J'ai apprécié le personnage de Vernon Subutex qui rappelle les figures du disque vinyl comme Mark Zermati de l'Open Market aux Halles dans les années 1970. Virginie Despentes réussit à créer un personnage crédible qui raconte l'histoire du rock et de l'évolution de la société vers un utilitarisme forcené de plus en plus mortifère.
La description de la boutique avec les bacs remplis de pochettes vides, les disques vynil rangés dans des pochettes blanches dans des rayonnages derrière l'officiant au comptoir, capable de prendre le bon disque derrière lui en un éclair quand vous lui en présentez la pochette, est plus vraie que nature.
MC5, Motorhead, Stooges, Gun's and Roses, AC/DC, Led Zep, Adam and the Ants, U2, Clash…
Vernon est victime de « (…) l'opération CD – revendre à tous les clients l'ensemble de leur discographie, sur un support qui revenait moins cher à fabriquer et se vendait le double en magasin. »
Dans un langage à la fois relâché et précis, Virginie Despentes montre comment les anciens amis de Vernon ont fait leur pelote et comment lui s'est retrouvé éjecté du panier de la tricoteuse. le regard de Vernon sur son environnement est impitoyable. Des constats à l'emporte pièces que l'on ne peut que partager.
« Xavier a toujours été un connard de droite.
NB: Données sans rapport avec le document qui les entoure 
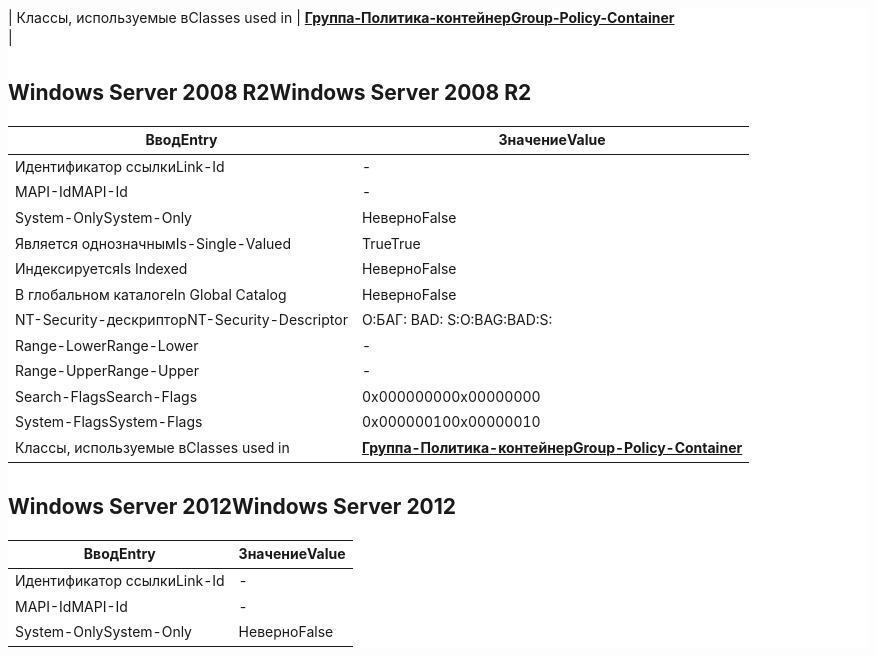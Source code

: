 | <span data-ttu-id="2fb58-222">Классы, используемые в</span><span class="sxs-lookup"><span data-stu-id="2fb58-222">Classes used in</span></span>        | [<span data-ttu-id="2fb58-223">**Группа-Политика-контейнер**</span><span class="sxs-lookup"><span data-stu-id="2fb58-223">**Group-Policy-Container**</span></span>](c-grouppolicycontainer.md)<br/> |



## <a name="windows-server-2008-r2"></a><span data-ttu-id="2fb58-224">Windows Server 2008 R2</span><span class="sxs-lookup"><span data-stu-id="2fb58-224">Windows Server 2008 R2</span></span>



| <span data-ttu-id="2fb58-225">Ввод</span><span class="sxs-lookup"><span data-stu-id="2fb58-225">Entry</span></span> | <span data-ttu-id="2fb58-226">Значение</span><span class="sxs-lookup"><span data-stu-id="2fb58-226">Value</span></span> |
|------------------------|---------------------------------------------------------------------|
| <span data-ttu-id="2fb58-227">Идентификатор ссылки</span><span class="sxs-lookup"><span data-stu-id="2fb58-227">Link-Id</span></span>                | \-                                                                  |
| <span data-ttu-id="2fb58-228">MAPI-Id</span><span class="sxs-lookup"><span data-stu-id="2fb58-228">MAPI-Id</span></span>                | \-                                                                  |
| <span data-ttu-id="2fb58-229">System-Only</span><span class="sxs-lookup"><span data-stu-id="2fb58-229">System-Only</span></span>            | <span data-ttu-id="2fb58-230">Неверно</span><span class="sxs-lookup"><span data-stu-id="2fb58-230">False</span></span>                                                               |
| <span data-ttu-id="2fb58-231">Является однозначным</span><span class="sxs-lookup"><span data-stu-id="2fb58-231">Is-Single-Valued</span></span>       | <span data-ttu-id="2fb58-232">True</span><span class="sxs-lookup"><span data-stu-id="2fb58-232">True</span></span>                                                                |
| <span data-ttu-id="2fb58-233">Индексируется</span><span class="sxs-lookup"><span data-stu-id="2fb58-233">Is Indexed</span></span>             | <span data-ttu-id="2fb58-234">Неверно</span><span class="sxs-lookup"><span data-stu-id="2fb58-234">False</span></span>                                                               |
| <span data-ttu-id="2fb58-235">В глобальном каталоге</span><span class="sxs-lookup"><span data-stu-id="2fb58-235">In Global Catalog</span></span>      | <span data-ttu-id="2fb58-236">Неверно</span><span class="sxs-lookup"><span data-stu-id="2fb58-236">False</span></span>                                                               |
| <span data-ttu-id="2fb58-237">NT-Security-дескриптор</span><span class="sxs-lookup"><span data-stu-id="2fb58-237">NT-Security-Descriptor</span></span> | <span data-ttu-id="2fb58-238">О:БАГ: BAD: S:</span><span class="sxs-lookup"><span data-stu-id="2fb58-238">O:BAG:BAD:S:</span></span>                                                        |
| <span data-ttu-id="2fb58-239">Range-Lower</span><span class="sxs-lookup"><span data-stu-id="2fb58-239">Range-Lower</span></span>            | \-                                                                  |
| <span data-ttu-id="2fb58-240">Range-Upper</span><span class="sxs-lookup"><span data-stu-id="2fb58-240">Range-Upper</span></span>            | \-                                                                  |
| <span data-ttu-id="2fb58-241">Search-Flags</span><span class="sxs-lookup"><span data-stu-id="2fb58-241">Search-Flags</span></span>           | <span data-ttu-id="2fb58-242">0x00000000</span><span class="sxs-lookup"><span data-stu-id="2fb58-242">0x00000000</span></span>                                                          |
| <span data-ttu-id="2fb58-243">System-Flags</span><span class="sxs-lookup"><span data-stu-id="2fb58-243">System-Flags</span></span>           | <span data-ttu-id="2fb58-244">0x00000010</span><span class="sxs-lookup"><span data-stu-id="2fb58-244">0x00000010</span></span>                                                          |
| <span data-ttu-id="2fb58-245">Классы, используемые в</span><span class="sxs-lookup"><span data-stu-id="2fb58-245">Classes used in</span></span>        | [<span data-ttu-id="2fb58-246">**Группа-Политика-контейнер**</span><span class="sxs-lookup"><span data-stu-id="2fb58-246">**Group-Policy-Container**</span></span>](c-grouppolicycontainer.md)<br/> |



## <a name="windows-server-2012"></a><span data-ttu-id="2fb58-247">Windows Server 2012</span><span class="sxs-lookup"><span data-stu-id="2fb58-247">Windows Server 2012</span></span>



| <span data-ttu-id="2fb58-248">Ввод</span><span class="sxs-lookup"><span data-stu-id="2fb58-248">Entry</span></span> | <span data-ttu-id="2fb58-249">Значение</span><span class="sxs-lookup"><span data-stu-id="2fb58-249">Value</span></span> |
|------------------------|---------------------------------------------------------------------|
| <span data-ttu-id="2fb58-250">Идентификатор ссылки</span><span class="sxs-lookup"><span data-stu-id="2fb58-250">Link-Id</span></span>                | \-                                                                  |
| <span data-ttu-id="2fb58-251">MAPI-Id</span><span class="sxs-lookup"><span data-stu-id="2fb58-251">MAPI-Id</span></span>                | \-                                                                  |
| <span data-ttu-id="2fb58-252">System-Only</span><span class="sxs-lookup"><span data-stu-id="2fb58-252">System-Only</span></span>            | <span data-ttu-id="2fb58-253">Неверно</span><span class="sxs-lookup"><span data-stu-id="2fb58-253">False</span></span>                                                               |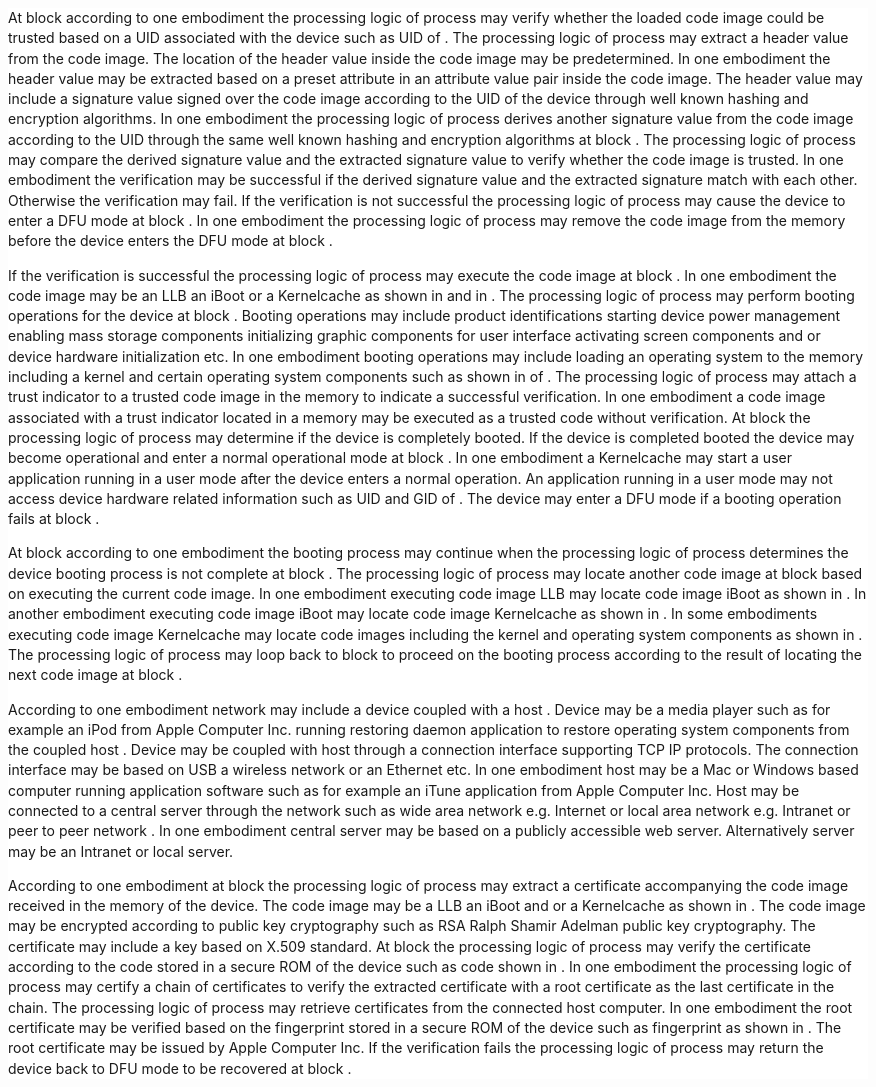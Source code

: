 At block according to one embodiment the processing logic of process may verify whether the loaded code image could be trusted based on a UID associated with the device such as UID of . The processing logic of process may extract a header value from the code image. The location of the header value inside the code image may be predetermined. In one embodiment the header value may be extracted based on a preset attribute in an attribute value pair inside the code image. The header value may include a signature value signed over the code image according to the UID of the device through well known hashing and encryption algorithms. In one embodiment the processing logic of process derives another signature value from the code image according to the UID through the same well known hashing and encryption algorithms at block . The processing logic of process may compare the derived signature value and the extracted signature value to verify whether the code image is trusted. In one embodiment the verification may be successful if the derived signature value and the extracted signature match with each other. Otherwise the verification may fail. If the verification is not successful the processing logic of process may cause the device to enter a DFU mode at block . In one embodiment the processing logic of process may remove the code image from the memory before the device enters the DFU mode at block .

If the verification is successful the processing logic of process may execute the code image at block . In one embodiment the code image may be an LLB an iBoot or a Kernelcache as shown in and in . The processing logic of process may perform booting operations for the device at block . Booting operations may include product identifications starting device power management enabling mass storage components initializing graphic components for user interface activating screen components and or device hardware initialization etc. In one embodiment booting operations may include loading an operating system to the memory including a kernel and certain operating system components such as shown in of . The processing logic of process may attach a trust indicator to a trusted code image in the memory to indicate a successful verification. In one embodiment a code image associated with a trust indicator located in a memory may be executed as a trusted code without verification. At block the processing logic of process may determine if the device is completely booted. If the device is completed booted the device may become operational and enter a normal operational mode at block . In one embodiment a Kernelcache may start a user application running in a user mode after the device enters a normal operation. An application running in a user mode may not access device hardware related information such as UID and GID of . The device may enter a DFU mode if a booting operation fails at block .

At block according to one embodiment the booting process may continue when the processing logic of process determines the device booting process is not complete at block . The processing logic of process may locate another code image at block based on executing the current code image. In one embodiment executing code image LLB may locate code image iBoot as shown in . In another embodiment executing code image iBoot may locate code image Kernelcache as shown in . In some embodiments executing code image Kernelcache may locate code images including the kernel and operating system components as shown in . The processing logic of process may loop back to block to proceed on the booting process according to the result of locating the next code image at block .

According to one embodiment network may include a device coupled with a host . Device may be a media player such as for example an iPod from Apple Computer Inc. running restoring daemon application to restore operating system components from the coupled host . Device may be coupled with host through a connection interface supporting TCP IP protocols. The connection interface may be based on USB a wireless network or an Ethernet etc. In one embodiment host may be a Mac or Windows based computer running application software such as for example an iTune application from Apple Computer Inc. Host may be connected to a central server through the network such as wide area network e.g. Internet or local area network e.g. Intranet or peer to peer network . In one embodiment central server may be based on a publicly accessible web server. Alternatively server may be an Intranet or local server.

According to one embodiment at block the processing logic of process may extract a certificate accompanying the code image received in the memory of the device. The code image may be a LLB an iBoot and or a Kernelcache as shown in . The code image may be encrypted according to public key cryptography such as RSA Ralph Shamir Adelman public key cryptography. The certificate may include a key based on X.509 standard. At block the processing logic of process may verify the certificate according to the code stored in a secure ROM of the device such as code shown in . In one embodiment the processing logic of process may certify a chain of certificates to verify the extracted certificate with a root certificate as the last certificate in the chain. The processing logic of process may retrieve certificates from the connected host computer. In one embodiment the root certificate may be verified based on the fingerprint stored in a secure ROM of the device such as fingerprint as shown in . The root certificate may be issued by Apple Computer Inc. If the verification fails the processing logic of process may return the device back to DFU mode to be recovered at block .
Ce n'est pas lui qui a changé, c'est le monde qui s'est aligné sur ses obsessions. »
« de son temps, on attendait des enfants qu'ils deviennent des êtres sociaux, qu'ils accèdent à la sympathie. Par exemple, qu'ils répondent par l'empathie à la manifestation de tristesse chez l'interlocuteur. »
« (…) il lui suffit de croiser trois lascars pour avoir l'impression de s'enfoncer dans le Bronx. »
« le mépris se transmet aussi facilement qu'une gale. »
« (…) les jeunes gens intelligents ne sont plus systématiquement de gauche. »
« Il fait partie de cette extrême gauche virulente, visiblement à point pour basculer du côté obscur de la Force. »
« Il voit ceux qui ont pris leur retraite, à quarante ans. Palais grosses caisses et jolies putes. Ils s'installent dans des pays où personne ne s'emmerde avec les droits de l'homme, où on est en avance, faites pas chier avec les impôts. »
« (…) la rébellion contre l'autorité, ça se faisait peut-être encore quand toi t'étais jeune, il y a longtemps. On voir où ça vous a mené. Ma génération on préfère s'y prendre autrement. »
« Belle promesses hypocrites, mais les Arabes diplômés sont restés les bougnoules de la République et on les a tenus, pudiquement, à l'entrée des grandes institutions. »
« On ne racontait pas n'importe quoi, furieux d'être anonyme, condamné à sortir la connerie la plus lapidaire possible, renvoyé au silence assourdissant de sa propre impuissance. »
Je ne peux résister au plaisir de citer cette description de Johnny Halliday :
« La voix du chef, les jambes du chef, sa silhouette d'animal préhistorique, sa démarche de gonzesse burnée. Sa voix de stentor s'élève, il est décidé à faire passer tous ses collègues pour l'assemblée des chuchoteurs anonymes. Ils rient de bon coeur, saluant celui que rien n'a tué, ni les drogues à haute dose ni le ridicule ni le succès. »
Je n'ai pas développé l'histoire de Vernon, elle l'est dans les nombreuses chroniques postées ici. Après avoir été contraint d'abandonner son magasin de disques, il va se retrouver à la rue et finira par retrouver un rôle social à sa mesure, notamment pour établir ces liens que seul lui sait établir entre une personnalité et une musique. Il saura aussi préserver l'héritage d'Alexandre Bleach des appétits carnassiers du show business et détourner au ^profit de sa bande les expériences sonores de l'artiste disparu.
Un roman à dévorer qui vous dévore. J'ai découvert une auteure. le contexte, les personnages, l'écriture direct et sans fards tout concourt à me faire apprécier ce roman.
A la façon dont elle fait exploser les mots Virginie Despentes est pour moi (avis personnel que je partage) une Céline du XXIème siècle et Vernon Subutex un Bardamu contemporain.
A lire absolument sans plus tarder.
Une mention spéciale pour la série qu'en a tirée Canal+, avec Romain Duris dans le rôle de Vernon Subutex.